In the Name of God, Most Compassionate, Most Merciful
On August 4, a Jewish Israeli opened fire on a bus of Israeli Arabs, killing four and wounding several others. The man, 19-year-old Eden Natan Zada, was apparently in the Israeli Army, but he deserted after refusing to take part in the evacuation of the Gaza strip. After deserting the Army, according to his family, Mr. Zada went to live in Tapuah, which is “one of the most militant Jewish settlements in the West Bank,” according to the New York Times.
Now, right away, Muslim groups such as CAIR condemned the attack, calling Mr. Zada a “terrorist.” That’s no surprise, I thought to myself. Yet, I was surprised to learn that Prime Minister Ariel Sharon called the shooting “a reprehensible act by a bloodthirsty Jewish terrorist who sought to attack innocent Israeli citizens.” I thought he would call Mr. Zada a “crazed man,” or a “disturbed individual,” or a “brutal criminal.” I did not think he would call him a “terrorist.”

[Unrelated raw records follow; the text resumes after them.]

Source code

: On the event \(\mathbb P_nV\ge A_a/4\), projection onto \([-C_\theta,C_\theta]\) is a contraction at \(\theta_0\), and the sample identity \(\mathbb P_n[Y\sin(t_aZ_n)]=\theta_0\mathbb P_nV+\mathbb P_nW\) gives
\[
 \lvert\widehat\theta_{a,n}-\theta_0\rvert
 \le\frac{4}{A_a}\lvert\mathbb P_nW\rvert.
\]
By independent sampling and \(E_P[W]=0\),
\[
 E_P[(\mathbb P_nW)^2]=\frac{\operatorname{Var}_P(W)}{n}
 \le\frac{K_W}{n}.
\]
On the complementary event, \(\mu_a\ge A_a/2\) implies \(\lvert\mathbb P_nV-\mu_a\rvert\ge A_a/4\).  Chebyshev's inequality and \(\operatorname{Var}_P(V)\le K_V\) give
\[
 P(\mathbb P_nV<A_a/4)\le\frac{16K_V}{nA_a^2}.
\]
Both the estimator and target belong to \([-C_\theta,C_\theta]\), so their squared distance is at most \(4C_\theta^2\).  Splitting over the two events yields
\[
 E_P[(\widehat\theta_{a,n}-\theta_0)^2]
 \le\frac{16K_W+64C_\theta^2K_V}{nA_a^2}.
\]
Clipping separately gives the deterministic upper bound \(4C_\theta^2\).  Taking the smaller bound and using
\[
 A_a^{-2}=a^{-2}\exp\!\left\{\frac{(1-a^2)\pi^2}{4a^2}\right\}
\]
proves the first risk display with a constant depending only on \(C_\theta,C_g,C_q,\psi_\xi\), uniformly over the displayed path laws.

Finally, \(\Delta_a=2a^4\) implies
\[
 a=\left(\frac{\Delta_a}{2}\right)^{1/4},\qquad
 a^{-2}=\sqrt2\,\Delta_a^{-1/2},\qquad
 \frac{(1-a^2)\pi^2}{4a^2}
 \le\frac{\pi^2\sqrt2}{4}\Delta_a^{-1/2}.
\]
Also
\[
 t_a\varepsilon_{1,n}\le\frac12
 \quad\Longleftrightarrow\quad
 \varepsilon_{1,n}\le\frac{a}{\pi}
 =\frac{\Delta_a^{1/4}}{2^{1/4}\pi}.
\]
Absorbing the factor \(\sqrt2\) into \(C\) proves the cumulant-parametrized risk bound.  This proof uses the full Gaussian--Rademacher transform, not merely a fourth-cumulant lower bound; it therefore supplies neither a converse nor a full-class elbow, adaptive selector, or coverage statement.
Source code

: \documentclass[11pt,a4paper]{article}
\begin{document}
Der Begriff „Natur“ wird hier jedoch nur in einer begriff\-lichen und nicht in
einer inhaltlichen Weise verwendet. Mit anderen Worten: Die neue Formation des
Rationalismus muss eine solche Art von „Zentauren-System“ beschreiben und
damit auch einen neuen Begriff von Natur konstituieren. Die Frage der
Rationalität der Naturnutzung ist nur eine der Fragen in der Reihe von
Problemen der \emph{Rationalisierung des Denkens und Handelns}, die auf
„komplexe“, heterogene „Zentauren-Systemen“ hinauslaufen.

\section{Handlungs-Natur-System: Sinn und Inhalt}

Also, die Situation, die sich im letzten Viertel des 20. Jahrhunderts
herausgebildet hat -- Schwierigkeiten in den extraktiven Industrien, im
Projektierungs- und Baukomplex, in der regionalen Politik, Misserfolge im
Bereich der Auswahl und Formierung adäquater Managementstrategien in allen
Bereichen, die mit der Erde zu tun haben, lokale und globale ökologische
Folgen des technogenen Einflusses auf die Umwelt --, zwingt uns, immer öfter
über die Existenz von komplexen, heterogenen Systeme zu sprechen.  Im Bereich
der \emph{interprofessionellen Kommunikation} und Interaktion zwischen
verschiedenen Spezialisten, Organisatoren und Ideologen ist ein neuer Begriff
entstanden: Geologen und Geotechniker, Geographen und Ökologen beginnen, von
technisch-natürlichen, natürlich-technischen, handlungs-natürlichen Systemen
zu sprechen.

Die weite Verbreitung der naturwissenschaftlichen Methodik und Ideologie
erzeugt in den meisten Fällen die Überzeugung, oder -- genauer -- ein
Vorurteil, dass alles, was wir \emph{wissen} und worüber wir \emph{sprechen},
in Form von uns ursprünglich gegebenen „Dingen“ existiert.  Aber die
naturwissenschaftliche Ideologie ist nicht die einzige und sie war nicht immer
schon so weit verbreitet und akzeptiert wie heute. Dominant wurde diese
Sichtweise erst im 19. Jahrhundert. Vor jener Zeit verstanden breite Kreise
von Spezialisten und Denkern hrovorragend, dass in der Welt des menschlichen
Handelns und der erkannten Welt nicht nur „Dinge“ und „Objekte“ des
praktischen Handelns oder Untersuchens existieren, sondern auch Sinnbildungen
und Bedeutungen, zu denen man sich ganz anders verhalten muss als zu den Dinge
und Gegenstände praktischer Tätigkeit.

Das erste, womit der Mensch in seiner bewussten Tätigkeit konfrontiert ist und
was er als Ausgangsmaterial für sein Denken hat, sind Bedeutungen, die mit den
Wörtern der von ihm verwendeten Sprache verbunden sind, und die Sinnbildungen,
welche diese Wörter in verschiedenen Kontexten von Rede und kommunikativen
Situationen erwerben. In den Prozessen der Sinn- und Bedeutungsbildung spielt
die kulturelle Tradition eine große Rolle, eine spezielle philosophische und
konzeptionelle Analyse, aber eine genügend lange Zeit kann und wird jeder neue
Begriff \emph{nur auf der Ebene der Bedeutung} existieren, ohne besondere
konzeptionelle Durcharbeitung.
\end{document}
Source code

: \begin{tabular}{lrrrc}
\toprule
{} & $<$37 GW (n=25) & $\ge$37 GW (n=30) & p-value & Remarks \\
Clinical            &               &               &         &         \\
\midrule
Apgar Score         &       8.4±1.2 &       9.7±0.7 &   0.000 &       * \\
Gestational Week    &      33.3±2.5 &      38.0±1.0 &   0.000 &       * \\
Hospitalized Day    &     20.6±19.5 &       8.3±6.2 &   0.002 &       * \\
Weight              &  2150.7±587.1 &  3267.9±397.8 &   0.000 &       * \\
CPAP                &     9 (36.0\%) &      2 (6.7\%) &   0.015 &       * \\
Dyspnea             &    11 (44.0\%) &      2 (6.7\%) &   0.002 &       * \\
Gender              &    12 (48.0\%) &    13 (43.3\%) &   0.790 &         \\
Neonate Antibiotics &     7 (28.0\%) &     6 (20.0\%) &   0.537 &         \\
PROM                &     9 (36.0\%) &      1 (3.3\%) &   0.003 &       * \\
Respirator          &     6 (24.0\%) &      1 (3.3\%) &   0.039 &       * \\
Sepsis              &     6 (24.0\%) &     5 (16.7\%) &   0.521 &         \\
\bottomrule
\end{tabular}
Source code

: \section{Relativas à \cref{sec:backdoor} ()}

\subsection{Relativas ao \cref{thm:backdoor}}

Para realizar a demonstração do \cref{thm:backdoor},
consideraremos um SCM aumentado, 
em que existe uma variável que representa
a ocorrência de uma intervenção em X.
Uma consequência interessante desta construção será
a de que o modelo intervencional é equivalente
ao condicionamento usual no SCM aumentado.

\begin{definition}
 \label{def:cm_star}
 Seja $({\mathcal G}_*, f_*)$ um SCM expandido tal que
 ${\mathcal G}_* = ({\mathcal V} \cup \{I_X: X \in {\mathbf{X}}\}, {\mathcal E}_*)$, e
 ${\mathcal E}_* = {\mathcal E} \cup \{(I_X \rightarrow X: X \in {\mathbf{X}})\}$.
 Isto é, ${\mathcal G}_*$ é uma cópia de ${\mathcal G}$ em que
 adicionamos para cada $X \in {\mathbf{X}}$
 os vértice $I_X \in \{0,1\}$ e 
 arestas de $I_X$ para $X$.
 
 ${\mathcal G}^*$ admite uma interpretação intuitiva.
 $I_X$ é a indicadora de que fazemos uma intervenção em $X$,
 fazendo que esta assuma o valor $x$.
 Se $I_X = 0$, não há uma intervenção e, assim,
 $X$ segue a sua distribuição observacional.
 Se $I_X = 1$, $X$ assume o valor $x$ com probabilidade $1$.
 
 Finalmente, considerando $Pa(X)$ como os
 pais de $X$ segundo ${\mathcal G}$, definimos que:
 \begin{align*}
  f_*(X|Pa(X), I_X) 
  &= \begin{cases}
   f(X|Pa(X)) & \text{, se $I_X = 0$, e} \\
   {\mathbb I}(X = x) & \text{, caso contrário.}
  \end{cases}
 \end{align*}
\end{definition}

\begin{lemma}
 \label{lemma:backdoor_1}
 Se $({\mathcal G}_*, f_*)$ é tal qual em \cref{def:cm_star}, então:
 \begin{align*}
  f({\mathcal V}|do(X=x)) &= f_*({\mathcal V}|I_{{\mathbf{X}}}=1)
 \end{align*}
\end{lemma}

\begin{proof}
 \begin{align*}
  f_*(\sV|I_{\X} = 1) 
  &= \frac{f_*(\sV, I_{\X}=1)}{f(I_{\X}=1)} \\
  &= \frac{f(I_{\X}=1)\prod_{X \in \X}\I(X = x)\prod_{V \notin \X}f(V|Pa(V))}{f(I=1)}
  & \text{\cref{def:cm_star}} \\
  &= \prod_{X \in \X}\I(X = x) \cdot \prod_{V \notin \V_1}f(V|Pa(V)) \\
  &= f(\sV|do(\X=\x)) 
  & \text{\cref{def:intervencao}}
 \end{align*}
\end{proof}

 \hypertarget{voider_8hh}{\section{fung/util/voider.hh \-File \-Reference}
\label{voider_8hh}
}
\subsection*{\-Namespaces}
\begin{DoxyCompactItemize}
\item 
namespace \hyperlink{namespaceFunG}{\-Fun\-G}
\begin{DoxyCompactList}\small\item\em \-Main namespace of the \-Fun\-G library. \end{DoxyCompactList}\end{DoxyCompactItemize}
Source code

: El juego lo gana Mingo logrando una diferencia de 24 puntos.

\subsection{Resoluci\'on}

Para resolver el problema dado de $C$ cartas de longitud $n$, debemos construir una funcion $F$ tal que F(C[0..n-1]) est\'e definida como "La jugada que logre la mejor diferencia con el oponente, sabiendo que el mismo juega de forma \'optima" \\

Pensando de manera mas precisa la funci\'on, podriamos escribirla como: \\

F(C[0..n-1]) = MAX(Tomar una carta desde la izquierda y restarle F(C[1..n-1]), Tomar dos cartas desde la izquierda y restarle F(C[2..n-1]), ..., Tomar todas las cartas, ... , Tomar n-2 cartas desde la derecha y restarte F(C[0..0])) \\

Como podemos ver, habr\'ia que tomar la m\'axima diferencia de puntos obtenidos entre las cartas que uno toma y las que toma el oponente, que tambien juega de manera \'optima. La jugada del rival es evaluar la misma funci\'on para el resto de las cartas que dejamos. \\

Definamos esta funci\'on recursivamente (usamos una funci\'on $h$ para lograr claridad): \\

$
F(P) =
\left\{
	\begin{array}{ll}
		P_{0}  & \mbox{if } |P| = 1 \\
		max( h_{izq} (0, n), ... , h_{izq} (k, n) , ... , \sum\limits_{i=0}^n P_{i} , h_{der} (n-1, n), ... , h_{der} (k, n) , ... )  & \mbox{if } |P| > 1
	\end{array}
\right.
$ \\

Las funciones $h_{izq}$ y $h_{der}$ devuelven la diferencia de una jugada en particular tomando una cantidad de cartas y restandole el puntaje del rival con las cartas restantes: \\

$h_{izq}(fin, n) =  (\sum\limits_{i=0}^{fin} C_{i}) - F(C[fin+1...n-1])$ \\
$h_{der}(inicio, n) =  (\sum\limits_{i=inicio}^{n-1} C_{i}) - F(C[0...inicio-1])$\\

Why? Because, lately, it seems that the only terrorists worth mentioning are of the Muslim flavor. Yet, as this latest tragedy in Israel points out, terrorists come in all stripes, colors, flavors, and varieties. There do exist Jewish terrorists (Eden Zada), Christian terrorists (Eric Rudolf and Timothy McVeigh), and Muslim terrorists (Osama bin Laden).
THERE IS NO SUCH THING, however, as Jewish terrorism, or Christian terrorism, or Islamic terrorism, no matter how popular this last term is in the media today. Terrorism has no religion, no ethnicity, no nationality. Period.